そして現在、宇宙開発の最前線であるNASAジェット推進研究所で火星探査ロボットの開発に携わる日本人研究者が著したのが『宇宙に命はあるのか』 。人気コミック『宇宙兄弟』公式HPで人気コラムを連載し、監修協力も務めている著者が大切にしているのは、「イマジネーション」だ。過去の宇宙開発も、未来の宇宙への旅も、人類のイマジネーションが源であると訴えている。この本を読むことで、読者のイマジネーションも広がることだろう。ちなみにサブタイトルの「人類が旅した一千億分の八」は、銀河系にある惑星の中で無人探査機も含めて人類が接近した天体の数。その歴史を知ることが、想像力のスタートである。

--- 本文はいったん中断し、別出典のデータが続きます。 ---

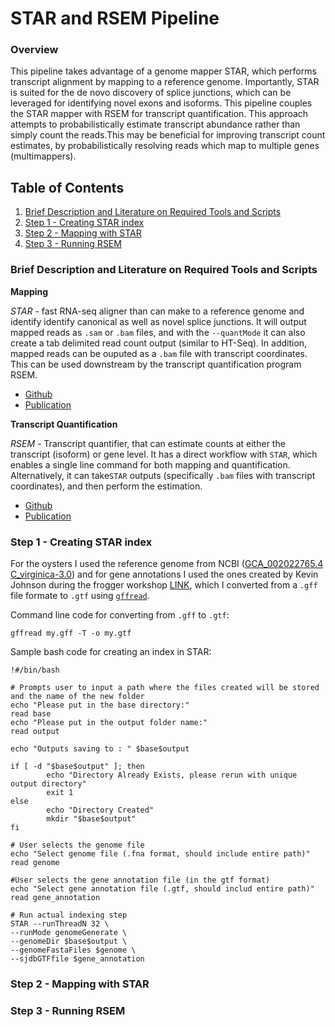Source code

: # STAR and RSEM Pipeline

### Overview

This pipeline takes advantage of a genome mapper STAR, which performs transcript alignment by mapping to a reference genome. Importantly, STAR is suited for the de novo discovery of splice junctions, which can be leveraged for identifying novel exons and isoforms. This pipeline couples the STAR mapper with RSEM for transcript quantification. This approach attempts to probabilistically estimate transcript abundance rather than simply count the reads.This may be beneficial for improving transcript count estimates, by probabilistically resolving reads which map to multiple genes (multimappers).  

## Table of Contents

1. [Brief Description and Literature on Required Tools and Scripts](#one)
2. [Step 1 - Creating STAR index](#two)
3. [Step 2 - Mapping with STAR](#three)
4. [Step 3 - Running RSEM](#four)

### Brief Description and Literature on Required Tools and Scripts <a name="one"></a>

**Mapping**

*STAR* - fast RNA-seq aligner than can make to a reference genome and identify identify canonical as well as novel splice junctions. It will output mapped reads as `.sam` or `.bam` files, and with the `--quantMode` it can also create a tab delimited read count output (similar to HT-Seq). In addition, mapped reads can be ouputed as a `.bam` file with transcript coordinates. This can be used downstream by the transcript quantification program RSEM. 

* [Github](https://github.com/alexdobin/STAR)  
* [Publication](https://academic.oup.com/bioinformatics/article/29/1/15/272537)

**Transcript Quantification**

*RSEM* - Transcript quantifier, that can estimate counts at either the transcript (isoform) or gene level. It has a direct workflow with `STAR`, which enables a single line command for both mapping and quantification. Alternatively, it can take`STAR` outputs (specifically `.bam` files with transcript coordinates), and then perform the estimation.

* [Github](https://deweylab.github.io/RSEM/)
* [Publication](https://bmcbioinformatics.biomedcentral.com/articles/10.1186/1471-2105-12-323)

### Step 1 - Creating STAR index <a name="two"></a>

For the oysters I used the reference genome from NCBI ([GCA_002022765.4 C_virginica-3.0](https://www.ncbi.nlm.nih.gov/genome/?term=crassostrea+virginica)) and for gene annotations I used the ones created by Kevin Johnson during the frogger workshop [LINK](https://drive.google.com/drive/u/0/folders/1KBAm4L5K2ZQ5dUOUfryk0BaB7fcA1RuL), which I converted from a `.gff` file formate to `.gtf` using [`gffread`](https://github.com/gpertea/gffread).

Command line code for converting from `.gff` to `.gtf`:
```
gffread my.gff -T -o my.gtf
```

Sample bash code for creating an index in STAR:
```
!#/bin/bash

# Prompts user to input a path where the files created will be stored and the name of the new folder
echo "Please put in the base directory:"
read base
echo "Please put in the output folder name:"
read output

echo "Outputs saving to : " $base$output

if [ -d "$base$output" ]; then
        echo "Directory Already Exists, please rerun with unique output directory"
        exit 1
else
    	echo "Directory Created"
        mkdir "$base$output"
fi

# User selects the genome file
echo "Select genome file (.fna format, should include entire path)"
read genome

#User selects the gene annotation file (in the gtf format)
echo "Select gene annotation file (.gtf, should includ entire path)"
read gene_annotation

# Run actual indexing step
STAR --runThreadN 32 \
--runMode genomeGenerate \
--genomeDir $base$output \
--genomeFastaFiles $genome \
--sjdbGTFfile $gene_annotation
```


### Step 2 - Mapping with STAR <a name="three"></a>

### Step 3 - Running RSEM <a name="four"></a>
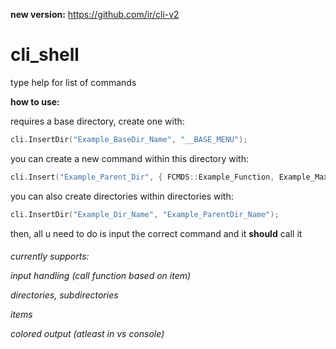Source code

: **new version:** https://github.com/ir/cli-v2 
# cli_shell

type help for list of commands


**how to use:**

requires a base directory, create one with: 
```cpp 
cli.InsertDir("Example_BaseDir_Name", "__BASE_MENU");
```

you can create a new command within this directory with:
```cpp
cli.Insert("Example_Parent_Dir", { FCMDS::Example_Function, Example_MaxArg_Int, "Example Help Text" } );
```

you can also create directories within directories with:
```cpp
cli.InsertDir("Example_Dir_Name", "Example_ParentDir_Name");
```

then, all u need to do is input the correct command and it **should** call it
<h6>
currently supports:

input handling (call function based on item)

directories, subdirectories

items

colored output (atleast in vs console)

ここからはその想像力を充分に発揮して、人類が自由に宇宙を移動できるようになる未来の話。『太陽系観光旅行読本』 は、イベント集団「ゲリラ・サイエンス」が一般向け宇宙旅行のために出版したガイドブックの全訳である。出発の準備から各天体の観光スポットやアクティビティまで、ユーモアたっぷりに案内している。

同じく、太陽系を旅するという想定で天体を解説していくのが『太陽系旅行ガイド』 。イギリスの天文解説番組で活躍するマーク・トンプソンの翻訳本。こちらの方がサイエンス寄りで、リアルな思考実験といえる。

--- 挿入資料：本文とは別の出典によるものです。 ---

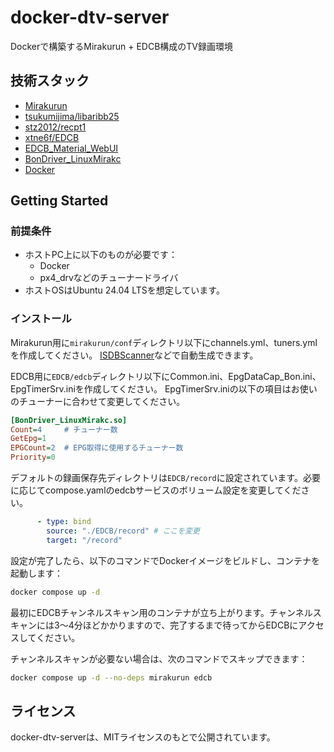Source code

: # docker-dtv-server

Dockerで構築するMirakurun + EDCB構成のTV録画環境

## 技術スタック

- [Mirakurun](https://github.com/Chinachu/Mirakurun)
- [tsukumijima/libaribb25](https://github.com/tsukumijima/libaribb25)
- [stz2012/recpt1](https://github.com/stz2012/recpt1)
- [xtne6f/EDCB](https://github.com/xtne6f/EDCB)
- [EDCB_Material_WebUI](https://github.com/EMWUI/EDCB_Material_WebUI)
- [BonDriver_LinuxMirakc](https://github.com/matching/BonDriver_LinuxMirakc)
- [Docker](https://www.docker.com/)

## Getting Started

### 前提条件

- ホストPC上に以下のものが必要です：
  - Docker
  - px4_drvなどのチューナードライバ
- ホストOSはUbuntu 24.04 LTSを想定しています。

### インストール

Mirakurun用に`mirakurun/conf`ディレクトリ以下にchannels.yml、tuners.ymlを作成してください。
[ISDBScanner](https://github.com/tsukumijima/ISDBScanner)などで自動生成できます。

EDCB用に`EDCB/edcb`ディレクトリ以下にCommon.ini、EpgDataCap_Bon.ini、EpgTimerSrv.iniを作成してください。
EpgTimerSrv.iniの以下の項目はお使いのチューナーに合わせて変更してください。

```ini
[BonDriver_LinuxMirakc.so]
Count=4     # チューナー数
GetEpg=1
EPGCount=2  # EPG取得に使用するチューナー数
Priority=0
```

デフォルトの録画保存先ディレクトリは`EDCB/record`に設定されています。必要に応じてcompose.yamlのedcbサービスのボリューム設定を変更してください。

```yaml
      - type: bind
        source: "./EDCB/record" # ここを変更
        target: "/record"
```

設定が完了したら、以下のコマンドでDockerイメージをビルドし、コンテナを起動します：

```bash
docker compose up -d
```

最初にEDCBチャンネルスキャン用のコンテナが立ち上がります。チャンネルスキャンには3〜4分ほどかかりますので、完了するまで待ってからEDCBにアクセスしてください。

チャンネルスキャンが必要ない場合は、次のコマンドでスキップできます：

```bash
docker compose up -d --no-deps mirakurun edcb
```

## ライセンス

docker-dtv-serverは、MITライセンスのもとで公開されています。
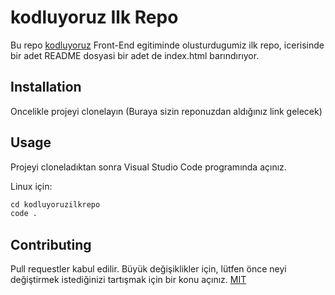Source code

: # kodluyoruz Ilk Repo
Bu repo [kodluyoruz](www.kodluyoruz.org) Front-End egitiminde olusturdugumiz ilk repo, icerisinde bir adet README dosyasi bir adet de index.html barındırıyor.
## Installation
Oncelikle projeyi clonelayın (Buraya sizin reponuzdan aldığınız link gelecek)
[](https://github.com/emrahhalacoglu/kodluyoruzilkrepo.git)
## Usage
Projeyi cloneladıktan sonra Visual Studio Code programında açınız.

Linux için:

```markdown
cd kodluyoruzilkrepo
code .
```

## Contributing
Pull requestler kabul edilir. Büyük değişiklikler için, lütfen önce neyi değiştirmek istediğinizi tartışmak için bir konu açınız.
[MIT](https://choosealicense.com/licenses/mit/)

最後はSF小説。『太陽系時代の終わり』 は2200年代の火星で暮らす少女が父親からの報告書を読み、彼が重大な実験事故に巻き込まれたことを知る物語。巧妙に作られた世界観にどんどん引き込まれていく。「人類の未来はどうなるのだろう」と思わせるエンディング。

『ボイジャーズ8』 は、コミックのような軽快な児童向け宇宙冒険ドラマ。エネルギー危機を救う宇宙飛行士の候補者として、12歳以下の8人の子どもたちが集められたところから始まる。同年代の読者なら、いっそう夢中になるだろう。1巻で最終メンバー4人が選ばれ、2巻でいよいよ宇宙に出る。続巻も発刊予定で、これからどうなるか楽しみだ。